3. When does the camp run – summers only, or year round? How many years has it been in existence?

The camp itself runs for eight weeks in the summer and has existed for the last two summers, 2015 and 2016. However, our main programming takes place throughout the school year. We take three trips per week to two community centers in Brightmoor to ensure that our students have a year-round music education.

4. Can you describe a day in the life of a camper briefly?  Where is camp held? How many campers are there?

Approximately 80 campers (slightly varying each week) arrive by 8am for breakfast at our host community center, Mission: City (a converted charter school). After breakfast,
our campers participated in activities run various organizations associated with Mission: City until 12pm. Some of the activities in the morning include learning a play, Bible Study, and Olympic themed physical activities. From 12pm to 12:30pm campers are served lunch.

The music portion of their day begins at 12:30pm and ends at 4pm. I have attached a sample schedule from a typical week. Briefly, in a typical day, students would engage with small group music lessons, a movement class to develop beat competency, a notation class to learn music notation, and choir.

4. Who is eligible to be a camper?  

Any child ages 4-18 from Detroit is an eligible camper. Most of our campers are ages 4-13 who come from both public and charter schools. We flyer in the schools and post yard signs around the community. However, most of our children are from the neighborhood nearest to the community center, so our program is mostly spread by word-of-mouth.

5. What type of equipment do you use and need? Do you have business partners who provide support? 

We have a partnership with SHAR Music and MusicGoRound. We use any and all instruments. The most popular instruments are piano, violin, and guitar. We are currently seeking child-size guitars, electric keyboards, fractional sized violins, flutes, saxophones, and any percussion equipment. Additionally, our needs beyond instruments include music stands and art supplies for our new, and quickly growing creative writing and art program.

6. What other types of financial support do you get? 

We have garnered support from various foundations, the University of Michigan School of Music, Theater, and Dance, and the Central Student Government at the University, among other general fundraising efforts. A full list of supporters can be found under the “sponsors” tab on our website at

7. What feedback from campers and their families have you received? What are your goals/mission in providing this experience for Detroit children?

The mission of our organization is to provide youth in Detroit lasting opportunities to learn and enjoy music and the arts. To fulfill our mission, we have three objectives we aim to achieve: 1) empower youth to master challenging tasks, 2) foster lifelong enjoyment of playing music, and 3) nurture students into proficient musicians.
We have received an immeasurable amount of community support from community leaders, parents, and children alike. As one parent said after the camp:

“You have children who are violinists and they don’t even know it. You have children who could be beautiful pianists and they don’t even know it. There is a need for the arts . . . there is a need for mentoring the children at every level…this camp has already impacted our community greatly.”

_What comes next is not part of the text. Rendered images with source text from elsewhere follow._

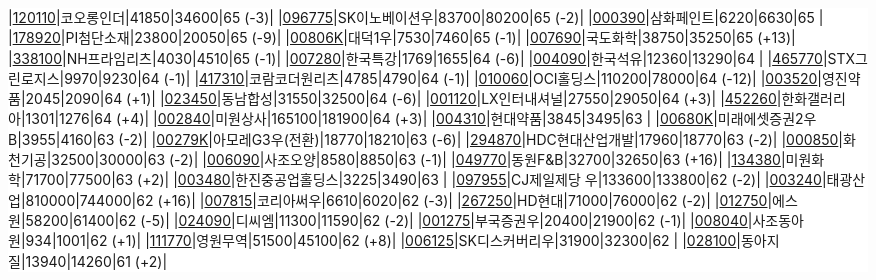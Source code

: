 |[120110](https://finance.daum.net/quotes/A120110)|코오롱인더|41850|34600|65 (-3)|
|[096775](https://finance.daum.net/quotes/A096775)|SK이노베이션우|83700|80200|65 (-2)|
|[000390](https://finance.daum.net/quotes/A000390)|삼화페인트|6220|6630|65 |
|[178920](https://finance.daum.net/quotes/A178920)|PI첨단소재|23800|20050|65 (-9)|
|[00806K](https://finance.daum.net/quotes/A00806K)|대덕1우|7530|7460|65 (-1)|
|[007690](https://finance.daum.net/quotes/A007690)|국도화학|38750|35250|65 (+13)|
|[338100](https://finance.daum.net/quotes/A338100)|NH프라임리츠|4030|4510|65 (-1)|
|[007280](https://finance.daum.net/quotes/A007280)|한국특강|1769|1655|64 (-6)|
|[004090](https://finance.daum.net/quotes/A004090)|한국석유|12360|13290|64 |
|[465770](https://finance.daum.net/quotes/A465770)|STX그린로지스|9970|9230|64 (-1)|
|[417310](https://finance.daum.net/quotes/A417310)|코람코더원리츠|4785|4790|64 (-1)|
|[010060](https://finance.daum.net/quotes/A010060)|OCI홀딩스|110200|78000|64 (-12)|
|[003520](https://finance.daum.net/quotes/A003520)|영진약품|2045|2090|64 (+1)|
|[023450](https://finance.daum.net/quotes/A023450)|동남합성|31550|32500|64 (-6)|
|[001120](https://finance.daum.net/quotes/A001120)|LX인터내셔널|27550|29050|64 (+3)|
|[452260](https://finance.daum.net/quotes/A452260)|한화갤러리아|1301|1276|64 (+4)|
|[002840](https://finance.daum.net/quotes/A002840)|미원상사|165100|181900|64 (+3)|
|[004310](https://finance.daum.net/quotes/A004310)|현대약품|3845|3495|63 |
|[00680K](https://finance.daum.net/quotes/A00680K)|미래에셋증권2우B|3955|4160|63 (-2)|
|[00279K](https://finance.daum.net/quotes/A00279K)|아모레G3우(전환)|18770|18210|63 (-6)|
|[294870](https://finance.daum.net/quotes/A294870)|HDC현대산업개발|17960|18770|63 (-2)|
|[000850](https://finance.daum.net/quotes/A000850)|화천기공|32500|30000|63 (-2)|
|[006090](https://finance.daum.net/quotes/A006090)|사조오양|8580|8850|63 (-1)|
|[049770](https://finance.daum.net/quotes/A049770)|동원F&B|32700|32650|63 (+16)|
|[134380](https://finance.daum.net/quotes/A134380)|미원화학|71700|77500|63 (+2)|
|[003480](https://finance.daum.net/quotes/A003480)|한진중공업홀딩스|3225|3490|63 |
|[097955](https://finance.daum.net/quotes/A097955)|CJ제일제당 우|133600|133800|62 (-2)|
|[003240](https://finance.daum.net/quotes/A003240)|태광산업|810000|744000|62 (+16)|
|[007815](https://finance.daum.net/quotes/A007815)|코리아써우|6610|6020|62 (-3)|
|[267250](https://finance.daum.net/quotes/A267250)|HD현대|71000|76000|62 (-2)|
|[012750](https://finance.daum.net/quotes/A012750)|에스원|58200|61400|62 (-5)|
|[024090](https://finance.daum.net/quotes/A024090)|디씨엠|11300|11590|62 (-2)|
|[001275](https://finance.daum.net/quotes/A001275)|부국증권우|20400|21900|62 (-1)|
|[008040](https://finance.daum.net/quotes/A008040)|사조동아원|934|1001|62 (+1)|
|[111770](https://finance.daum.net/quotes/A111770)|영원무역|51500|45100|62 (+8)|
|[006125](https://finance.daum.net/quotes/A006125)|SK디스커버리우|31900|32300|62 |
|[028100](https://finance.daum.net/quotes/A028100)|동아지질|13940|14260|61 (+2)|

Our program is not only recognized in Detroit for its mentorship and efforts to provide a music education, but the high-quality of music education it provides. Most notably, the Detroit Symphony Orchestra (DSO) reached out to our program to come and audition our string students for their Youth Ensembles. After only 6 weeks of training on their instrument, eight campers earned spots in the DSO’s entry level Youth Ensemble and one camper even worked her way toward a spot in the intermediate Youth Ensemble. This is both a testament to our hard-working teachers, but more importantly our passionate and driven students. To see some of the impact our program has had on our children, please see the attached a document which includes some of our children’s quotes and pictures.